MISERIA DEL REALISMO

En los cuadros de Sorolla –tan costumbristas y tan “reales” (¿o tan realistas?)– que en estos días se exponen en El Prado, el realismo pictórico del siglo XIX muestra su lado más trivial e irrelevante. ¿Qué es lo que pretende una pintura realista? ¿Cuál es su propósito en última instancia? ¿Hacer gala de su maestría en la representación mimética? Por supuesto que no. Si fuera así, con una sola pintura bastaría. ¿Pretende acaso estetizar lo que reproduce con tanta fidelidad como hace la fotografía? En parte sí. Cada vez que los pintores realistas recortan un pedazo de la realidad para inmortalizarla, parece que quisieran redimirla de su llaneza y, al final, sucumben a ella; e igual que los facticistas en epistemología, acaban siendo un tanto cursis y bobos.

(Nada tan manifiestamente bobo y cursi como el esteticismo.)

El exceso de confianza en algo, cualquiera que sea, está por otra parte a un paso de la tontería.

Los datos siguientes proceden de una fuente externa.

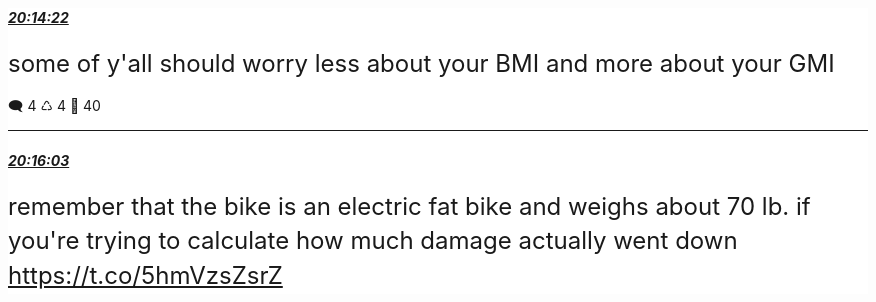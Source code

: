 #### <a href = "https://twitter.com/deepfates/status/1428903273726054402">*20:14:22*</a>

<font size="5">some of y'all should worry less about your BMI and more about your GMI</font>



🗨️ 4 ♺ 4 🤍  40   

---
    
#### <a href = "https://twitter.com/deepfates/status/1428903696109162501">*20:16:03*</a>

<font size="5">remember that the bike is an electric fat bike and weighs about 70 lb. if you're trying to calculate how much damage actually went down  https://t.co/5hmVzsZsrZ</font>
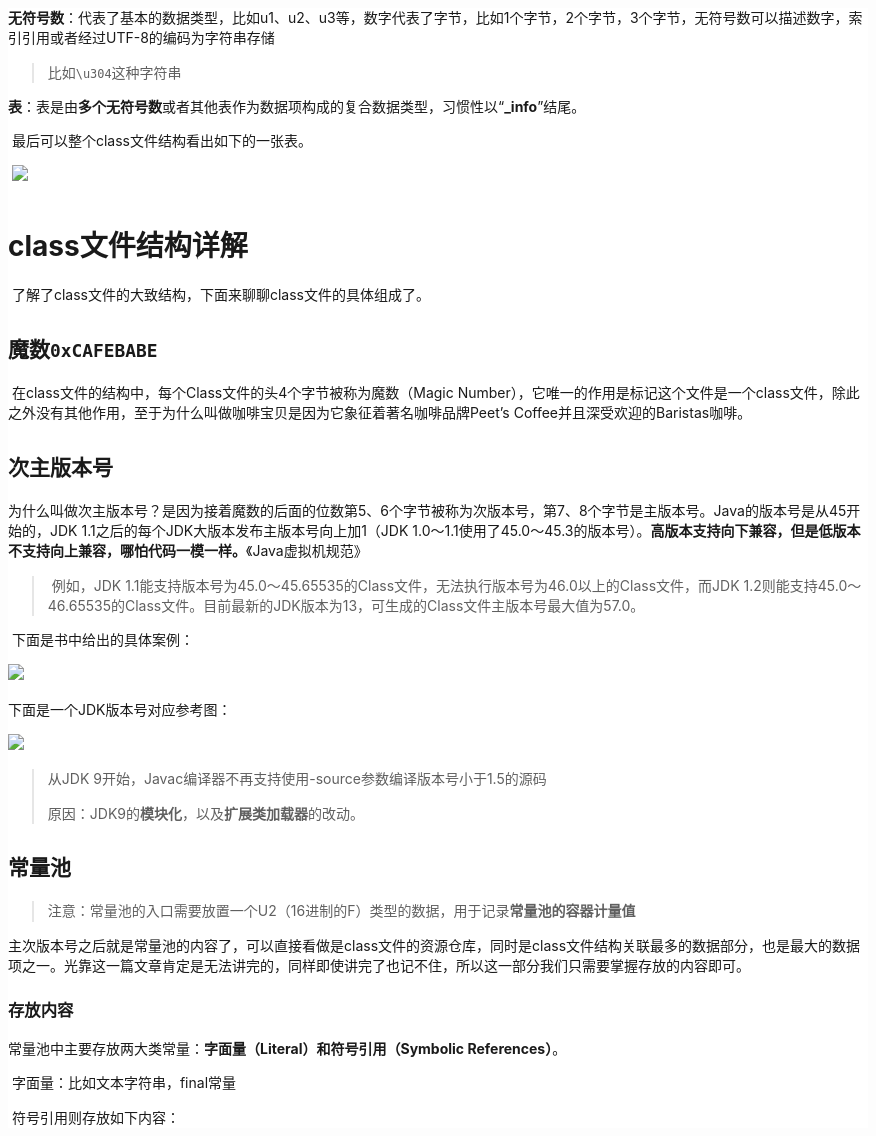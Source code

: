 ​	**无符号数**：代表了基本的数据类型，比如u1、u2、u3等，数字代表了字节，比如1个字节，2个字节，3个字节，无符号数可以描述数字，索引引用或者经过UTF-8的编码为字符串存储

> 比如`\u304`这种字符串

​	**表**：表是由**多个无符号数**或者其他表作为数据项构成的复合数据类型，习惯性以“**_info**”结尾。

​	最后可以整个class文件结构看出如下的一张表。

​	![](https://gitee.com/lazyTimes/imageReposity/raw/master/img/20210814183431.png)

# class文件结构详解

​	了解了class文件的大致结构，下面来聊聊class文件的具体组成了。

## 魔数`0xCAFEBABE`

​	在class文件的结构中，每个Class文件的头4个字节被称为魔数（Magic Number），它唯一的作用是标记这个文件是一个class文件，除此之外没有其他作用，至于为什么叫做咖啡宝贝是因为它象征着著名咖啡品牌Peet’s Coffee并且深受欢迎的Baristas咖啡。



## 次主版本号

​	为什么叫做次主版本号？是因为接着魔数的后面的位数第5、6个字节被称为次版本号，第7、8个字节是主版本号。Java的版本号是从45开始的，JDK 1.1之后的每个JDK大版本发布主版本号向上加1（JDK 1.0～1.1使用了45.0～45.3的版本号）。**高版本支持向下兼容，但是低版本不支持向上兼容，哪怕代码一模一样。**《Java虚拟机规范》

> ​	例如，JDK 1.1能支持版本号为45.0～45.65535的Class文件，无法执行版本号为46.0以上的Class文件，而JDK 1.2则能支持45.0～46.65535的Class文件。目前最新的JDK版本为13，可生成的Class文件主版本号最大值为57.0。

​	下面是书中给出的具体案例：

![](https://gitee.com/lazyTimes/imageReposity/raw/master/img/20210815162054.png)

下面是一个JDK版本号对应参考图：

![](https://gitee.com/lazyTimes/imageReposity/raw/master/img/20210815165205.png)

> 从JDK 9开始，Javac编译器不再支持使用-source参数编译版本号小于1.5的源码
>
> 原因：JDK9的**模块化**，以及**扩展类加载器**的改动。

## 常量池

> ​	注意：常量池的入口需要放置一个U2（16进制的F）类型的数据，用于记录**常量池的容器计量值**

​	主次版本号之后就是常量池的内容了，可以直接看做是class文件的资源仓库，同时是class文件结构关联最多的数据部分，也是最大的数据项之一。光靠这一篇文章肯定是无法讲完的，同样即使讲完了也记不住，所以这一部分我们只需要掌握存放的内容即可。

### 存放内容

​	常量池中主要存放两大类常量：**字面量（Literal）**和**符号引用（Symbolic References）**。

​	字面量：比如文本字符串，final常量

​	符号引用则存放如下内容：
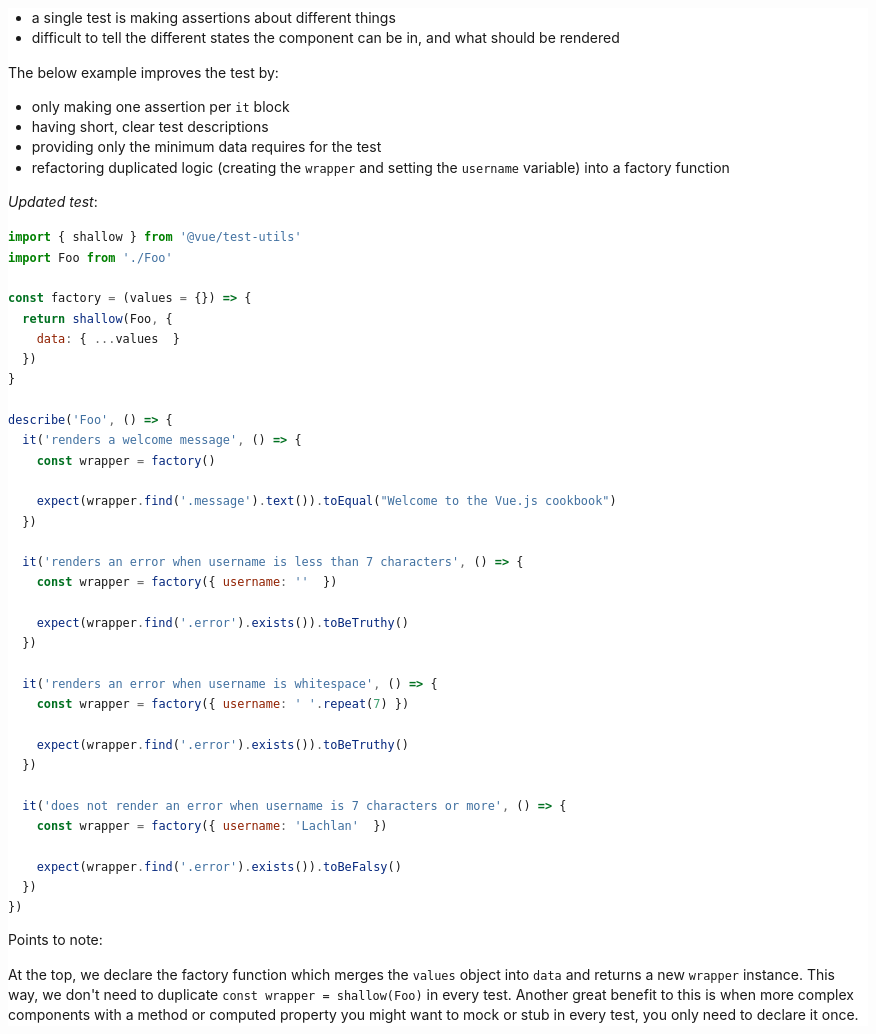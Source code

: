 - a single test is making assertions about different things
- difficult to tell the different states the component can be in, and what should be rendered

The below example improves the test by:

- only making one assertion per `it` block
- having short, clear test descriptions
- providing only the minimum data requires for the test
- refactoring duplicated logic (creating the `wrapper` and setting the `username` variable) into a factory function

*Updated test*:
```js
import { shallow } from '@vue/test-utils'
import Foo from './Foo'

const factory = (values = {}) => {
  return shallow(Foo, {
    data: { ...values  }
  })
}

describe('Foo', () => {
  it('renders a welcome message', () => {
    const wrapper = factory()

    expect(wrapper.find('.message').text()).toEqual("Welcome to the Vue.js cookbook")
  })

  it('renders an error when username is less than 7 characters', () => {
    const wrapper = factory({ username: ''  })

    expect(wrapper.find('.error').exists()).toBeTruthy()
  })

  it('renders an error when username is whitespace', () => {
    const wrapper = factory({ username: ' '.repeat(7) })

    expect(wrapper.find('.error').exists()).toBeTruthy()
  })

  it('does not render an error when username is 7 characters or more', () => {
    const wrapper = factory({ username: 'Lachlan'  })

    expect(wrapper.find('.error').exists()).toBeFalsy()
  })
})
```

Points to note:

At the top, we declare the factory function which merges the `values` object into `data` and returns a new `wrapper` instance. This way, we don't need to duplicate `const wrapper = shallow(Foo)` in every test. Another great benefit to this is when more complex components with a method or computed property you might want to mock or stub in every test, you only need to declare it once.
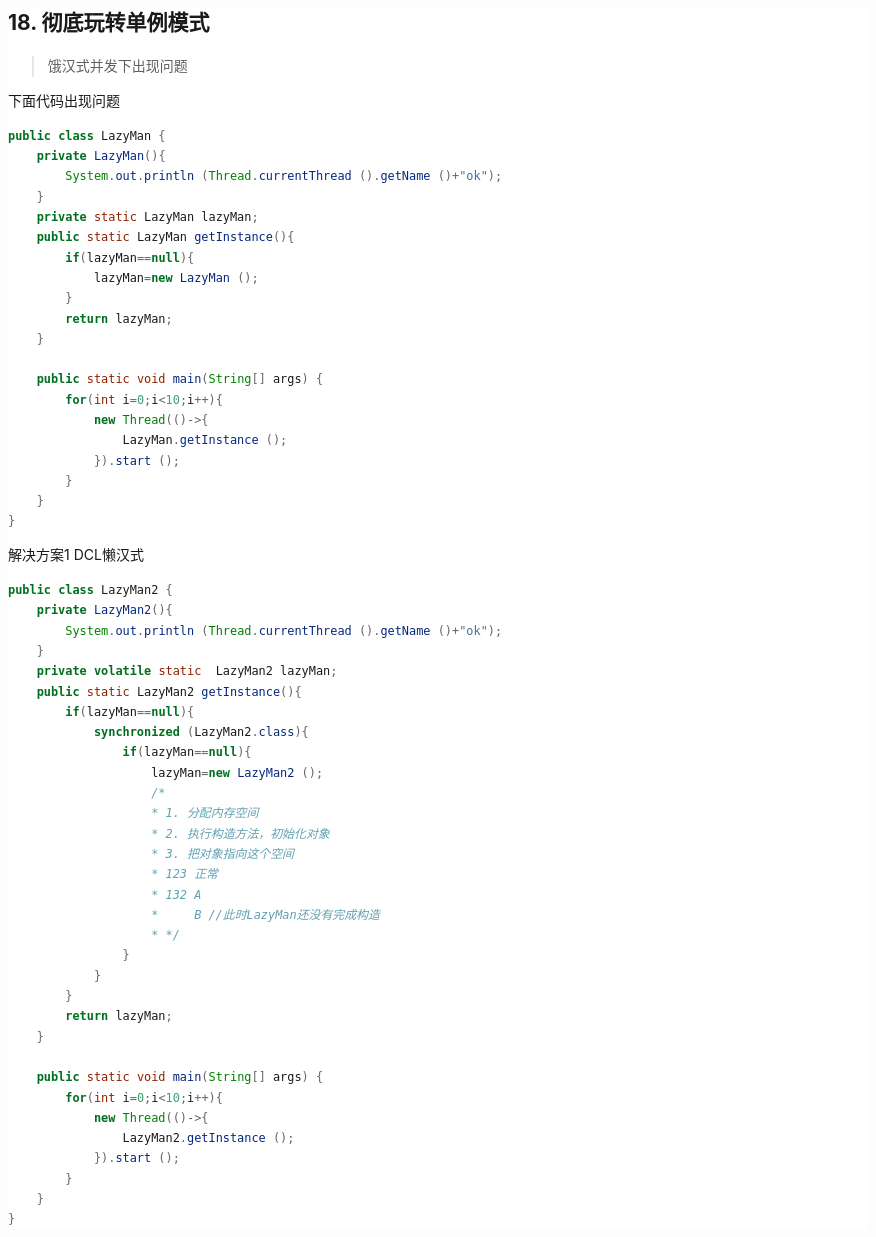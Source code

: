 ## 18. 彻底玩转单例模式

> 饿汉式并发下出现问题

下面代码出现问题

```java
public class LazyMan {
    private LazyMan(){
        System.out.println (Thread.currentThread ().getName ()+"ok");
    }
    private static LazyMan lazyMan;
    public static LazyMan getInstance(){
        if(lazyMan==null){
            lazyMan=new LazyMan ();
        }
        return lazyMan;
    }

    public static void main(String[] args) {
        for(int i=0;i<10;i++){
            new Thread(()->{
                LazyMan.getInstance ();
            }).start ();
        }
    }
}

```

解决方案1 DCL懒汉式

```java
public class LazyMan2 {
    private LazyMan2(){
        System.out.println (Thread.currentThread ().getName ()+"ok");
    }
    private volatile static  LazyMan2 lazyMan;
    public static LazyMan2 getInstance(){
        if(lazyMan==null){
            synchronized (LazyMan2.class){
                if(lazyMan==null){
                    lazyMan=new LazyMan2 ();
                    /*
                    * 1. 分配内存空间
                    * 2. 执行构造方法，初始化对象
                    * 3. 把对象指向这个空间
                    * 123 正常
                    * 132 A
                    *     B //此时LazyMan还没有完成构造
                    * */
                }
            }
        }
        return lazyMan;
    }

    public static void main(String[] args) {
        for(int i=0;i<10;i++){
            new Thread(()->{
                LazyMan2.getInstance ();
            }).start ();
        }
    }
}
```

No, lo que en verdad celebra el realismo pictórico en sus obras y en el despliegue de sus recursos miméticos –cuando no ocurre que el pintor se ocupa simplemente de producir una obra con objeto de ganarse la vida como retratista o paisajista– es la pintura misma: “¡Señoras y señores, he aquí el Arte!”, esta es su consigna. Lo que sus obras actúan (o ponen en acto) es la supuesta capacidad demiúrgica del Artista. Tamaña cursilería que recuerda tantos otros modos semejantes: la exagerada gestualidad de Liszt o los excesos del Godard más previsible y manierista, por ejemplo, cuando en sus películas le da por rendir homenaje, una y otra vez, a la “magia” del cine. Así pues, los cuadros de Sorolla, que parecen tan fieles a lo que se da, sólo consiguen dar a ver la amanerada pintura que los ha producido, de modo tal que, a fin de cuentas, este fidelísimo realismo parece servir para obliterar la realidad misma que pretende representar.